Well, it definitely falls into the category of something weird I think.
I can see no correlation between the velocity jumping all over the place, and the numbers it uses in the math for it.
Also is a link to the CSV log if anyone is better at making graphs and analysing numbers than I am to see if anything jumps out. https://drive.google.com/file/d/1jLRRx2KtT1nL1TOe9ZdUJUgdKRIX6gss/view?usp=sharing
I may even revisit my hardware timer based velocity to see if there’s a difference.
These graphs look nonsensical. If I’m understanding the log file correctly, it may be a problem with the data reporting. For example at 176 microseconds, column D (velocity?) jumps all over the place while the other values don’t change at all. And since it looks like your loop is running at 25KHz, and velocity is only updated once per frame, there’s no way it should be able to change multiple times within a single microsecond like that.
That’s the exact thought I’m having.
I ended up using SWO and MCUViewer trace because when I tried the serial output code it spends all CPU time in the serial interrupt while not outputting anything, and also not working.
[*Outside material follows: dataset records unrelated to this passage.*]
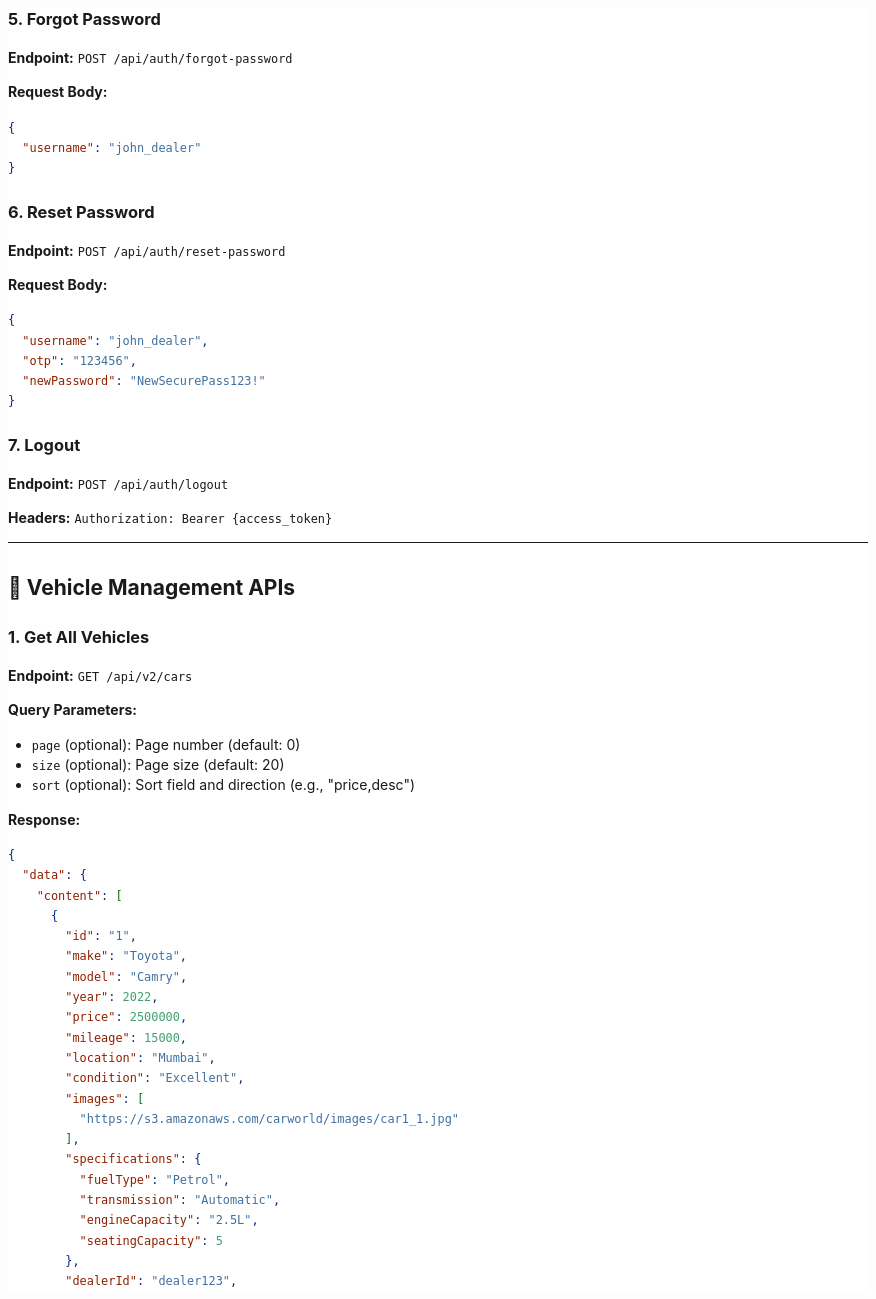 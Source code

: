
 ```json
```

### 5. Forgot Password
**Endpoint:** `POST /api/auth/forgot-password`

**Request Body:**
```json
{
  "username": "john_dealer"
}
```

### 6. Reset Password  
**Endpoint:** `POST /api/auth/reset-password`

**Request Body:**
```json
{
  "username": "john_dealer",
  "otp": "123456",
  "newPassword": "NewSecurePass123!"
}
```

### 7. Logout
**Endpoint:** `POST /api/auth/logout`

**Headers:** `Authorization: Bearer {access_token}`

---

## 🚗 Vehicle Management APIs

### 1. Get All Vehicles
**Endpoint:** `GET /api/v2/cars`

**Query Parameters:**
- `page` (optional): Page number (default: 0)
- `size` (optional): Page size (default: 20)
- `sort` (optional): Sort field and direction (e.g., "price,desc")

**Response:**
```json
{
  "data": {
    "content": [
      {
        "id": "1",
        "make": "Toyota",
        "model": "Camry",
        "year": 2022,
        "price": 2500000,
        "mileage": 15000,
        "location": "Mumbai",
        "condition": "Excellent",
        "images": [
          "https://s3.amazonaws.com/carworld/images/car1_1.jpg"
        ],
        "specifications": {
          "fuelType": "Petrol",
          "transmission": "Automatic",
          "engineCapacity": "2.5L",
          "seatingCapacity": 5
        },
        "dealerId": "dealer123",
```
Interesting you said the loop looks like it’s 25kHz, at that point the PWM frequency was 10kHz, and the loop should have been running once per period. Perhaps those two are related.
I might go back to running the loop from a timer clocked from the PWM time update rather than the ADC complete callback, possibly I’ve picked the wrong callback, it was meant to be the callback for when the entire set injected conversions was complete, I may have stuck it in the callback for each individual conversion.
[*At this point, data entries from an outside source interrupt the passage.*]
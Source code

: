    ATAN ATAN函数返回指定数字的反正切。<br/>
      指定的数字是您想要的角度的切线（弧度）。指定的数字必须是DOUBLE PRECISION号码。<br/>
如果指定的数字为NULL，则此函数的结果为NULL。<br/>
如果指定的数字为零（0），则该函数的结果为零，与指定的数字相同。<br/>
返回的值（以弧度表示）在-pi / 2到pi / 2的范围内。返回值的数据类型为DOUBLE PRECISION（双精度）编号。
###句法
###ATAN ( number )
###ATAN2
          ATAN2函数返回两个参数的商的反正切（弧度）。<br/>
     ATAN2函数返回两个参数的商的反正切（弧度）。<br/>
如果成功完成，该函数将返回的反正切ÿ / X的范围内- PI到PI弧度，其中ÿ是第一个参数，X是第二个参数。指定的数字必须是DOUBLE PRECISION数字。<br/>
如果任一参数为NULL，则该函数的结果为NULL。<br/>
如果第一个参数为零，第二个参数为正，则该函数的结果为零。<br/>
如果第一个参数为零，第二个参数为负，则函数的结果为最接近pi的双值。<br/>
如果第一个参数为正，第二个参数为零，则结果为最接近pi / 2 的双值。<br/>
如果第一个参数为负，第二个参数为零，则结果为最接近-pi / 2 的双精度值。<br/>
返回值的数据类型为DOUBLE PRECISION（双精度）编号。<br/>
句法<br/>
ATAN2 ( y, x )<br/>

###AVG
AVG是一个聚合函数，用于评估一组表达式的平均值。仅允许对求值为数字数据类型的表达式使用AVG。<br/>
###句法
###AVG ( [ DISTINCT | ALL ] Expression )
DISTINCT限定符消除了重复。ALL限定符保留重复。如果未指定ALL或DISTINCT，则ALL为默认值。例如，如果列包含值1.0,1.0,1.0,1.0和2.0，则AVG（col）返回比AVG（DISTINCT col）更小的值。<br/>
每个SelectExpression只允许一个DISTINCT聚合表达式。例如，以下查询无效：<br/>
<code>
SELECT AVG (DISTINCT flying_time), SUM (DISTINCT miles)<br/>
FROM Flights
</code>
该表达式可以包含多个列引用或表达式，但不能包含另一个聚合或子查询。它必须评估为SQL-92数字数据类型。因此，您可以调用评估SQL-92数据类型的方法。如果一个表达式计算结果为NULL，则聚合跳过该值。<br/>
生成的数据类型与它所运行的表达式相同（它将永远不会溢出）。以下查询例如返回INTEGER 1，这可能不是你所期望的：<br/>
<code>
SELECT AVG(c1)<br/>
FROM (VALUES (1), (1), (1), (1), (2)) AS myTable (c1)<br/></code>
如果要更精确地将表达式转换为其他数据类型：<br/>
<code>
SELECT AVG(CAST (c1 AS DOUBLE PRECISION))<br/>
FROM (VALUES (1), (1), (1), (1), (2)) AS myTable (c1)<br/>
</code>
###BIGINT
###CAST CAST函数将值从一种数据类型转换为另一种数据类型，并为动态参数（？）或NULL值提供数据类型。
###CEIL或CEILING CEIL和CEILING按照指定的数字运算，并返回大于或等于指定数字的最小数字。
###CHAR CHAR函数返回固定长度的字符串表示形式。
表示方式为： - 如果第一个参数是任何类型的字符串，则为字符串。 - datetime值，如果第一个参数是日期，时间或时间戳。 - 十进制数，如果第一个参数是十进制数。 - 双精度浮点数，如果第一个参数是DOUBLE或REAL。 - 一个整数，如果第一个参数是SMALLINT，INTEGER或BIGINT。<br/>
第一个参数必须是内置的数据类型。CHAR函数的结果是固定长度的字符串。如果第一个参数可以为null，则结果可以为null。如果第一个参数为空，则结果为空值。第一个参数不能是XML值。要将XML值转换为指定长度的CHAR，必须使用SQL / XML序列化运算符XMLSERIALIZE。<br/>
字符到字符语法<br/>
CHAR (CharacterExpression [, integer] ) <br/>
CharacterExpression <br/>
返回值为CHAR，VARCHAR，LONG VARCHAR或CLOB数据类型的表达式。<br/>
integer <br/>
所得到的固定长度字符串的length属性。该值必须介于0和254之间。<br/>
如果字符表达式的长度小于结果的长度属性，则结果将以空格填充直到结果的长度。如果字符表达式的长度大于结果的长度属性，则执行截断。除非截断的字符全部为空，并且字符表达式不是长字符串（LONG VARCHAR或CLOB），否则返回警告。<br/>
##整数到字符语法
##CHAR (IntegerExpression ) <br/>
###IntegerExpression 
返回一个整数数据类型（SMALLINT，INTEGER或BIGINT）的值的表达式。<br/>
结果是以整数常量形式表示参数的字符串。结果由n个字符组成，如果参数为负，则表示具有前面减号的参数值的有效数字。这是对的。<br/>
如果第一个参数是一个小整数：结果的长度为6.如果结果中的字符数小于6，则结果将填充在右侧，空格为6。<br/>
The concept of running the foc loop as soon as the ADC read was complete to make sure the current values recorded are close to what was happening was sound. But it looks like the concept is easier to say than implement.
As you said though, the fact the output value changes when the input values don’t means something’s wrong somewhere. Even using the variable viewer mode in MCUViewer where it just grabs the value at memory locations has the speed jumping around everywhere, so I don’t think it’s related to me possibly doing the SWO trace wrong.
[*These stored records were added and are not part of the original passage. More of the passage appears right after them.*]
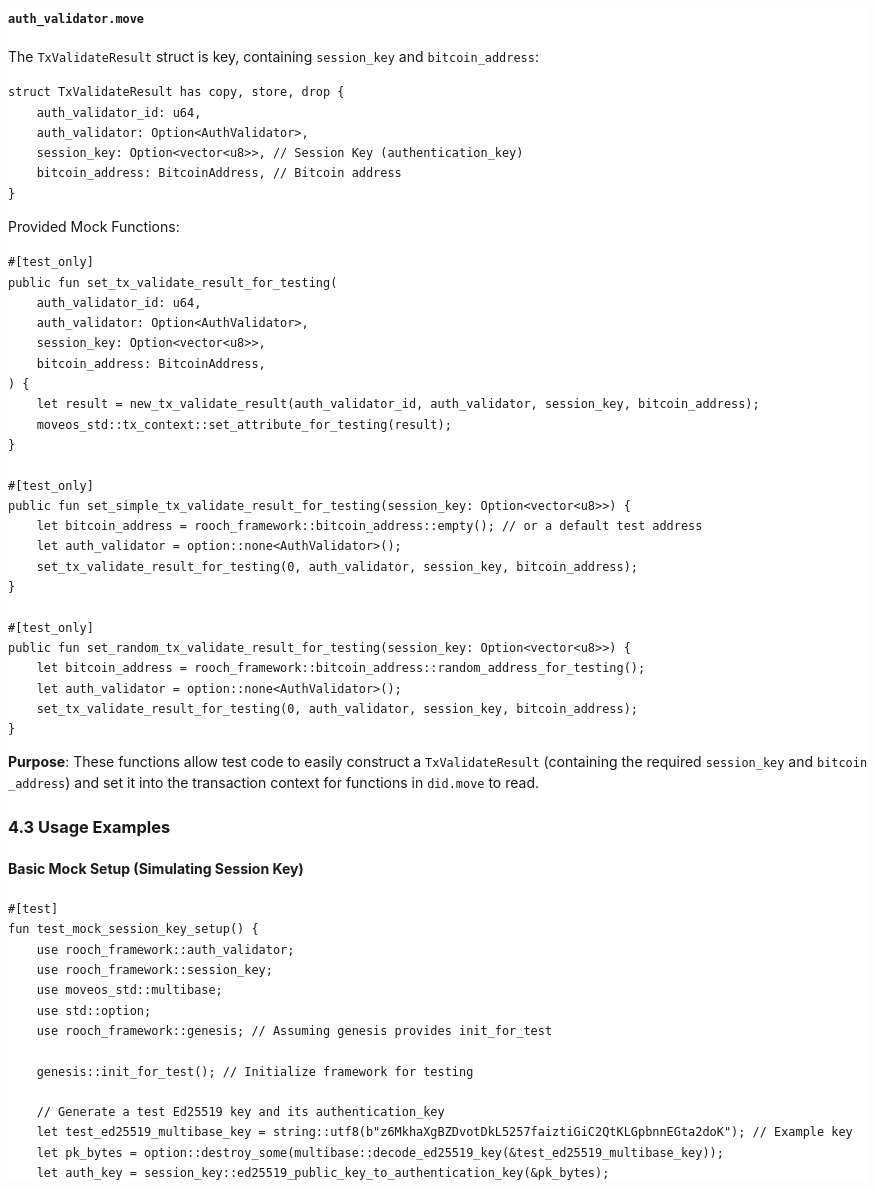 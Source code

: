 #### `auth_validator.move`
The `TxValidateResult` struct is key, containing `session_key` and `bitcoin_address`:
```move
struct TxValidateResult has copy, store, drop {
    auth_validator_id: u64,
    auth_validator: Option<AuthValidator>,
    session_key: Option<vector<u8>>, // Session Key (authentication_key)
    bitcoin_address: BitcoinAddress, // Bitcoin address
}
```

Provided Mock Functions:
```move
#[test_only]
public fun set_tx_validate_result_for_testing(
    auth_validator_id: u64,
    auth_validator: Option<AuthValidator>,
    session_key: Option<vector<u8>>,
    bitcoin_address: BitcoinAddress,
) {
    let result = new_tx_validate_result(auth_validator_id, auth_validator, session_key, bitcoin_address);
    moveos_std::tx_context::set_attribute_for_testing(result);
}

#[test_only]
public fun set_simple_tx_validate_result_for_testing(session_key: Option<vector<u8>>) {
    let bitcoin_address = rooch_framework::bitcoin_address::empty(); // or a default test address
    let auth_validator = option::none<AuthValidator>();
    set_tx_validate_result_for_testing(0, auth_validator, session_key, bitcoin_address);
}

#[test_only]
public fun set_random_tx_validate_result_for_testing(session_key: Option<vector<u8>>) {
    let bitcoin_address = rooch_framework::bitcoin_address::random_address_for_testing();
    let auth_validator = option::none<AuthValidator>();
    set_tx_validate_result_for_testing(0, auth_validator, session_key, bitcoin_address);
}
```
**Purpose**: These functions allow test code to easily construct a `TxValidateResult` (containing the required `session_key` and `bitcoin_address`) and set it into the transaction context for functions in `did.move` to read.

### 4.3 Usage Examples

#### Basic Mock Setup (Simulating Session Key)
```move
#[test]
fun test_mock_session_key_setup() {
    use rooch_framework::auth_validator;
    use rooch_framework::session_key;
    use moveos_std::multibase;
    use std::option;
    use rooch_framework::genesis; // Assuming genesis provides init_for_test

    genesis::init_for_test(); // Initialize framework for testing

    // Generate a test Ed25519 key and its authentication_key
    let test_ed25519_multibase_key = string::utf8(b"z6MkhaXgBZDvotDkL5257faiztiGiC2QtKLGpbnnEGta2doK"); // Example key
    let pk_bytes = option::destroy_some(multibase::decode_ed25519_key(&test_ed25519_multibase_key));
    let auth_key = session_key::ed25519_public_key_to_authentication_key(&pk_bytes);

```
The other possibility is somehow the velocity value memory location is being changed by something that shouldn’t be changing it.
If it helps I’m running this on G474 Nucleo board. One of the reasons for running the loop from a timer or interrupt is because the loop speed is just too fast in the main program loop.
This is my second attempt at an implementation, first time round I ran up against the noisy velocity problem, so I decided to go back to simple first principles and get the baseline stuff sorted before adding stuff.
Yeah, serial might not work if you’re running the whole thing from inside an interrupt handler. It’s best to keep interrupts as short as possible. For example you could have the ADC interrupt set a variable, and main loop wait until it’s set before running loopFOC. Declare the variable as volatile so it’s sure to reload from memory for every check.
Shit sticks. You’re spot on, I do recall reading that exact advice somewhere, then I promptly forgot it.
And now you mention it I remember discovering printing to serial doesn’t work in an interrupt handler. Something about reentrant interrupts and most likely getting such in a loop, sounds familiar.
I’ll give the serial print another go, the trace output gives me a bit of data overload sometimes.
I’ll let you know the outcome. Thanks for the advice.